**Exercise details**: Nothing beyond the line containing "90,ytr tpepNahfj;jpw;F" should be printed; print each line exactly from the first line of the listing below through it.

**Data for analysis**:
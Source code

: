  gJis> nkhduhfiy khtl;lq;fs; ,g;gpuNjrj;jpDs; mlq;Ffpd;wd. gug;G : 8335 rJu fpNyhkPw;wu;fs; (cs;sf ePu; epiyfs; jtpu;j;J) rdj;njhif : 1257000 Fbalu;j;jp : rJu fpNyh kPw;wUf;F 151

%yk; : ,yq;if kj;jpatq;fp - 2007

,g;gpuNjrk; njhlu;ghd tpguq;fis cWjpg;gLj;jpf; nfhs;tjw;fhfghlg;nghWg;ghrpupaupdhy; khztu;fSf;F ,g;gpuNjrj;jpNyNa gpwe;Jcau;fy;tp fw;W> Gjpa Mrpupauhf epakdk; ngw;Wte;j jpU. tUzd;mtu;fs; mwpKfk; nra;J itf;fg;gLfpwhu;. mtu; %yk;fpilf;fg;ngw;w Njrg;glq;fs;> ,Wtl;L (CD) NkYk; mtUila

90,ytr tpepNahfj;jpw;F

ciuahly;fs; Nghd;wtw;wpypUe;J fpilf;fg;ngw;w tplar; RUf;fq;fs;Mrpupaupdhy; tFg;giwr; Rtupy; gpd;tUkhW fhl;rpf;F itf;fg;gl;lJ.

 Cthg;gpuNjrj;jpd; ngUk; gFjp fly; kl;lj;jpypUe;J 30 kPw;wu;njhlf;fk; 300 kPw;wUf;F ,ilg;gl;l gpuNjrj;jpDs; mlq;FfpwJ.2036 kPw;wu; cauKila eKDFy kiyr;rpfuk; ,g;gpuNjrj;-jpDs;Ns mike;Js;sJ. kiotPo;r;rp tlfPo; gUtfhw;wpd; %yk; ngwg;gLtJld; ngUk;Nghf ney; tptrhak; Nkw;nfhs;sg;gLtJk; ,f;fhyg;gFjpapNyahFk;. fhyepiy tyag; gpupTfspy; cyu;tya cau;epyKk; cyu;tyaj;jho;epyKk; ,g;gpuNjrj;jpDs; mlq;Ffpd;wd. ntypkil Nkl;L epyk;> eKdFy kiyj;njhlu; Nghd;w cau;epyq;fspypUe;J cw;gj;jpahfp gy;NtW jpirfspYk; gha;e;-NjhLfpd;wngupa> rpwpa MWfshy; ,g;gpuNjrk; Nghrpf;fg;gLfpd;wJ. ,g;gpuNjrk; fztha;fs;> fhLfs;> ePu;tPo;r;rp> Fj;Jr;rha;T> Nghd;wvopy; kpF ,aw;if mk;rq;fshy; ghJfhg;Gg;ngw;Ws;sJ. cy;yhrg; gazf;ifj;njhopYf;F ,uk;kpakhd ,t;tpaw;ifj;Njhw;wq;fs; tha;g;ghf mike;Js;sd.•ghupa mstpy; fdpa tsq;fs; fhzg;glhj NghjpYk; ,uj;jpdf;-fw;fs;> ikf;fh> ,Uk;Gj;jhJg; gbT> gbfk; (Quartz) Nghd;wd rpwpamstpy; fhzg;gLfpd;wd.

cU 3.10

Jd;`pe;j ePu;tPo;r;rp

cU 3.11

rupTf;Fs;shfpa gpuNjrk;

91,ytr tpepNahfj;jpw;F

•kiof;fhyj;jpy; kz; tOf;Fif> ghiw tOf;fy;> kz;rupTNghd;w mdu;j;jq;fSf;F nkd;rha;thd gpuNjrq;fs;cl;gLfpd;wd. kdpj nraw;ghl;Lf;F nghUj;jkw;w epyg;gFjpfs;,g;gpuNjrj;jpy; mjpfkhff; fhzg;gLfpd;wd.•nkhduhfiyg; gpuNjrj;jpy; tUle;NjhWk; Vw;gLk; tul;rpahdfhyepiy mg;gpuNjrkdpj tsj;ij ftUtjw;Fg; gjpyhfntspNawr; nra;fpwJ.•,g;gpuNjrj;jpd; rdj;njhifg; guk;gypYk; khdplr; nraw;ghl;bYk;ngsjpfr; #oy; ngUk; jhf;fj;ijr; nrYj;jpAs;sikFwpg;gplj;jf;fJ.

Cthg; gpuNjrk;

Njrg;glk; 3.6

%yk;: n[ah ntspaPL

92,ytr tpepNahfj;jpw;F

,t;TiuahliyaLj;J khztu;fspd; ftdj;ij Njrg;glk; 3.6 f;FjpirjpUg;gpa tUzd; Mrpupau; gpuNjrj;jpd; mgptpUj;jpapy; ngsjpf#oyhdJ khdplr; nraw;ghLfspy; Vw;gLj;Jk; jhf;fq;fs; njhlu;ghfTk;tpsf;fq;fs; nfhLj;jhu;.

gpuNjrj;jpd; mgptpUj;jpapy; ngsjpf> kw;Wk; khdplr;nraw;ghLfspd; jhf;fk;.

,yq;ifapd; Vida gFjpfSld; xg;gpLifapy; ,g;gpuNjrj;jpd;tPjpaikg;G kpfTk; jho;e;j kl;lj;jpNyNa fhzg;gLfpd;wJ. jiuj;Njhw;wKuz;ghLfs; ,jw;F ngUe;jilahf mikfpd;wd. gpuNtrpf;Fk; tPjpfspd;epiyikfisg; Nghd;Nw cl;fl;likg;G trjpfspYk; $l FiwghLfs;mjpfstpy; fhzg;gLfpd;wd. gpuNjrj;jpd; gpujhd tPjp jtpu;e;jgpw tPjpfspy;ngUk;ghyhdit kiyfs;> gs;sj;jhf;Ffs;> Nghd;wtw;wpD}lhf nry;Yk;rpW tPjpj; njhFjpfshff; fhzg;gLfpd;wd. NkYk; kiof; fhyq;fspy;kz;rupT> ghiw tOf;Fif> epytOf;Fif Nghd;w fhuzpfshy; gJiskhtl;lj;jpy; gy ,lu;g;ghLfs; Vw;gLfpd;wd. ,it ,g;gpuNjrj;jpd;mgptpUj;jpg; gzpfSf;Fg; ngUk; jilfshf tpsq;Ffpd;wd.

**Task output**:
Source code

:  gJis> nkhduhfiy khtl;lq;fs; ,g;gpuNjrj;jpDs; mlq;Ffpd;wd. gug;G : 8335 rJu fpNyhkPw;wu;fs; (cs;sf ePu; epiyfs; jtpu;j;J) rdj;njhif : 1257000 Fbalu;j;jp : rJu fpNyh kPw;wUf;F 151

%yk; : ,yq;if kj;jpatq;fp - 2007

,g;gpuNjrk; njhlu;ghd tpguq;fis cWjpg;gLj;jpf; nfhs;tjw;fhfghlg;nghWg;ghrpupaupdhy; khztu;fSf;F ,g;gpuNjrj;jpNyNa gpwe;Jcau;fy;tp fw;W> Gjpa Mrpupauhf epakdk; ngw;Wte;j jpU. tUzd;mtu;fs; mwpKfk; nra;J itf;fg;gLfpwhu;. mtu; %yk;fpilf;fg;ngw;w Njrg;glq;fs;> ,Wtl;L (CD) NkYk; mtUila

90,ytr tpepNahfj;jpw;F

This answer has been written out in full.